Sesaat sebelum operasi Permesta usai, beliau dipulangkan karena orangtuanya sakit. Beliau juga tidak memilih masuk tentara setelah itu. 

"Untuk apa? Waktu itu saya tidak suka dikomando, lebih suka memberi komando," ucapnya sambil tertawa.

"Tapi ego itu juga yang membuat saya seperti ini. Teman-teman yang dulu ikut gabung dengan TNI rata-rata berpangkat minimal perwira. Tapi saya bukan menyesal karena itu."

Kisah selanjutnya cukup dramatis bagi saya. Betapa perjalanan hidup Pak Tua ini campur aduk seperti permen Nano-Nano. Saking jauhnya beliau masuk ke dunia hitam, sampai-sampai melupakan statusnya sebagai seorang anak. Uang tiket yang dikirim oleh kakanya untuk  menjenguk ibunya yang sedang sakit dihabiskannya di meja judi. Meski saudara-saudara beliau mengabarkan bahwa ibunya telah memaafkan semua perbuatannya, namun beliau tetap sangat menyesal.

"Satu-satunya penyesalan yang masih terbawa sampai sekarang adalah hal itu. Saya tidak sempat meminta maaf kepada ibu saya sebelum beliau wafat." kata beliau pelan.

Meski tidak ada air mata yang menetes, saya merasakan kekosongan yang amat sangat dari seorang anak dalam kalimat tersebut. Tiba-tiba saya merasa lebih beruntung karena tidak mengalami hal tersebut. 

"Suatu pagi setelah titik balik itu, saya menatap langit. Saya katakan, kalau memang Engkau ada di atas sana, saya hanya ingin Engkau tahu satu hal; jangan ambil nyawaku sebelum saya merlihat dan bersimpuh di kubur ibu saya." lanjut beliau.

Keinginan satu-satunya yang sangat menyentuh. Mungkin saja hal ini pula yang membuat beliau masih diberi hidup oleh sang Penguasa Hidup. Pak tua ini hanya mau menjenguk makam ibunya dengan uang yang dikumpulkan melalui jerih payahnya sendiri.  Padahal dengan delapan orang anak yang sudah memiliki pekerjaan (dari sepuluh orang anak), hal tersebut bukanlah sesuatu yang sulit.

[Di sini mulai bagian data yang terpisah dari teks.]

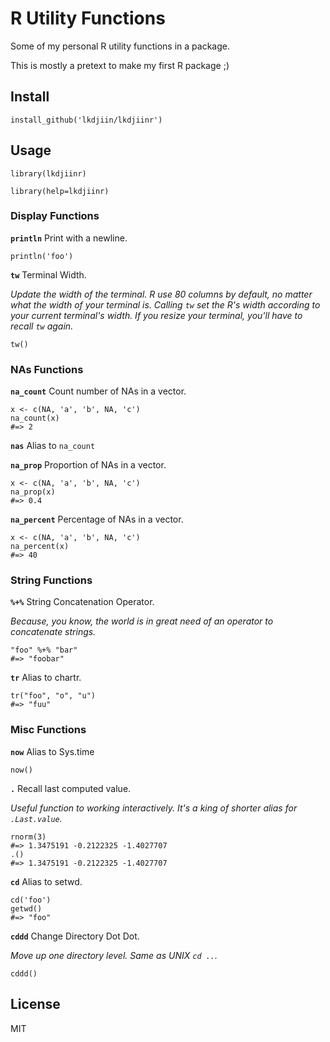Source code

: # R Utility Functions

Some of my personal R utility functions in a package.

This is mostly a pretext to make my first R package ;)

## Install

    install_github('lkdjiin/lkdjiinr')

## Usage

    library(lkdjiinr)

    library(help=lkdjiinr)

### Display Functions

**`println`** Print with a newline.

    println('foo')

**`tw`** Terminal Width.

*Update the width of the terminal. R use 80 columns by default, no
matter what the width of your terminal is. Calling `tw` set the
R's width according to your current terminal's width. If you resize
your terminal, you'll have to recall `tw` again.*

    tw()

### NAs Functions

**`na_count`** Count number of NAs in a vector.

    x <- c(NA, 'a', 'b', NA, 'c')
    na_count(x)
    #=> 2

**`nas`** Alias to `na_count`

**`na_prop`** Proportion of NAs in a vector.

    x <- c(NA, 'a', 'b', NA, 'c')
    na_prop(x)
    #=> 0.4

**`na_percent`** Percentage of NAs in a vector.

    x <- c(NA, 'a', 'b', NA, 'c')
    na_percent(x)
    #=> 40

### String Functions

**`%+%`** String Concatenation Operator.

*Because, you know, the world is in great need of an operator to concatenate
strings.*

    "foo" %+% "bar"
    #=> "foobar"

**`tr`** Alias to chartr.

    tr("foo", "o", "u")
    #=> "fuu"

### Misc Functions

**`now`** Alias to Sys.time

    now()

**`.`** Recall last computed value.

*Useful function to working interactively. It's a king of shorter
alias for `.Last.value`.*

    rnorm(3)
    #=> 1.3475191 -0.2122325 -1.4027707
    .()
    #=> 1.3475191 -0.2122325 -1.4027707


**`cd`** Alias to setwd.

    cd('foo')
    getwd()
    #=> "foo"

**`cddd`** Change Directory Dot Dot.

*Move up one directory level. Same as UNIX `cd ..`.*

    cddd()


## License

MIT
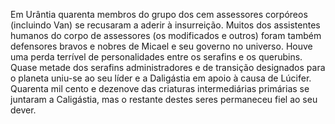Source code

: ﻿Em Urântia quarenta membros do grupo dos cem assessores corpóreos (incluindo Van) se recusaram a aderir à insurreição. Muitos dos assistentes humanos do corpo de assessores (os modificados e outros) foram também defensores bravos e nobres de Micael e seu governo no universo. Houve uma perda terrível de personalidades entre os serafins e os querubins. Quase metade dos serafins administradores e de transição designados para o planeta uniu-se ao seu líder e a Daligástia em apoio à causa de Lúcifer. Quarenta mil cento e dezenove das criaturas intermediárias primárias se juntaram a Caligástia, mas o restante destes seres permaneceu fiel ao seu dever.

Tapi semua menjadi tidak mudah karena beliau tidak mau menggunakan uang  pemberian orang lain.

"Awal tahun 2012 saya sudah bisa terbang untuk melihat makam ibu. Uang saya sudah cukup. Anak-anak dan cucu cukup mengerti keinginan saya, jadi tidak satu pun yang memberi. Mereka cuma membantu untuk keperluan hidup sehari-hari saja. Doakan, ya?" pinta beliau.
 "Pasti, pak," jawabku spontan.

Mulut tuanya mengunyah kue terakhir di piringnya. Saya menawarkan untuk menambah teh dan kue. Beliau menolak sambil menyalakan rokok.

"Santai saja," ujar beliau dengan rileks
"Ngomong-ngomong, kamu asal mana?"

Beliau terkejut ketika saya menyebutkan identitasku dan asal daerah kedua orang tuaku. dengan antusias beliau bertanya lebih detail. Saya pun menjadi antusias dalam menjawab. Dan setelah mengurai satu-satu dengan pertanyaan "Kenal ini? Kenal itu?", akhirnya rangkaian itu tersimpulkan juga.
"Subhanallah yang sudah mempertemukan kita di tempat ini. Pantas saja sejak awal saya sudah merasa akrab dengan kamu." ujar beliau takjub.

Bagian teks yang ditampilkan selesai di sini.